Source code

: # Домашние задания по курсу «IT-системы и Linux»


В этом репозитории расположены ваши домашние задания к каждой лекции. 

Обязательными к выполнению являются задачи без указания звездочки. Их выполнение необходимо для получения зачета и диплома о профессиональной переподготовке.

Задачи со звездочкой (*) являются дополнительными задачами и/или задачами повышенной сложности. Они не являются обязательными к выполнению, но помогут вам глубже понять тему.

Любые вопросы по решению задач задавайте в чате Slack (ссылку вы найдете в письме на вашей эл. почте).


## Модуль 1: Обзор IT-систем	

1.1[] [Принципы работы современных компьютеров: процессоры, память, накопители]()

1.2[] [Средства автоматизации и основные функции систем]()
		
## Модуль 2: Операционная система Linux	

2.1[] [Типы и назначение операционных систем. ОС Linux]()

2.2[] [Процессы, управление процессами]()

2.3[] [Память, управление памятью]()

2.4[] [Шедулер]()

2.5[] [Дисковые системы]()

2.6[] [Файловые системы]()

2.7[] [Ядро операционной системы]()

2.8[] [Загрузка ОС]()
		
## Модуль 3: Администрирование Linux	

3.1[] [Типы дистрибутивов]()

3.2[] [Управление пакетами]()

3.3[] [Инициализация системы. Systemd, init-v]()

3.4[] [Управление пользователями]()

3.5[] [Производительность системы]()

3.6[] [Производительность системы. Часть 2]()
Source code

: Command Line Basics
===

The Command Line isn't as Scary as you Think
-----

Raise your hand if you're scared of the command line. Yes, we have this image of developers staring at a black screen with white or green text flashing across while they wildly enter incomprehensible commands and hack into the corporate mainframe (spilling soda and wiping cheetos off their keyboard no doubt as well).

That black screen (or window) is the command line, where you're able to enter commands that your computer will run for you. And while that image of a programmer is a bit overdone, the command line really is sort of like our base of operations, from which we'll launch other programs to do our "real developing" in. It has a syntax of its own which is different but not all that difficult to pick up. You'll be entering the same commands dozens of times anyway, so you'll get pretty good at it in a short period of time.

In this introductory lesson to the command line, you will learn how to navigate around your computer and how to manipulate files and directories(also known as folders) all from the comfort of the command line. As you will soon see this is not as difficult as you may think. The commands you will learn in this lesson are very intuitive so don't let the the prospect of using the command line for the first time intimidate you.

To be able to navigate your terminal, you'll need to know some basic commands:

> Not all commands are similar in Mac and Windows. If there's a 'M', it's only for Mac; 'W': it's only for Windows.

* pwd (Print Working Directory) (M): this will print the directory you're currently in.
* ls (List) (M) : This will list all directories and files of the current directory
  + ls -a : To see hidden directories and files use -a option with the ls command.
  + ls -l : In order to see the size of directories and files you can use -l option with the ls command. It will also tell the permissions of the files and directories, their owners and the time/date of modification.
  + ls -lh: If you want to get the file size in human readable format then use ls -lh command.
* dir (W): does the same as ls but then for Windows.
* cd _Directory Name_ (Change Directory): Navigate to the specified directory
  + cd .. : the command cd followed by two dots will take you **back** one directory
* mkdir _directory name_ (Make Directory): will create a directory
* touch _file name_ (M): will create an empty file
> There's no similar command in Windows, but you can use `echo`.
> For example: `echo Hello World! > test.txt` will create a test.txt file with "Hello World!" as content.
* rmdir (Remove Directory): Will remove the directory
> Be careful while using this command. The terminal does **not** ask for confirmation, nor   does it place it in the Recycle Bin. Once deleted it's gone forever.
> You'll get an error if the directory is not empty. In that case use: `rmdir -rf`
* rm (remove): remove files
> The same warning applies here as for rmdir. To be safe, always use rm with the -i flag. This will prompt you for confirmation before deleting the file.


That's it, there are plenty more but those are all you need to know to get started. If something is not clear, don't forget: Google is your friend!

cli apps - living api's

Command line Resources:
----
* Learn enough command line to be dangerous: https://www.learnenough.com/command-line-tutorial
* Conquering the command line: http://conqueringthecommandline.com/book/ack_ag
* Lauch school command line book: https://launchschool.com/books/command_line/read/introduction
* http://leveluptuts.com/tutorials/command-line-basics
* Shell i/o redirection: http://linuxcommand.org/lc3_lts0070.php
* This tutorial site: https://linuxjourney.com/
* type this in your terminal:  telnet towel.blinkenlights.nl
○ ○ ○ ○
Work instructions: Set down verbatim only the lines between the start of the data above and the line with "Задачи со звездочкой", both boundaries included.

Solution:
Source code

: # Домашние задания по курсу «IT-системы и Linux»


В этом репозитории расположены ваши домашние задания к каждой лекции. 

Обязательными к выполнению являются задачи без указания звездочки. Их выполнение необходимо для получения зачета и диплома о профессиональной переподготовке.

Задачи со звездочкой (*) являются дополнительными задачами и/или задачами повышенной сложности. Они не являются обязательными к выполнению, но помогут вам глубже понять тему.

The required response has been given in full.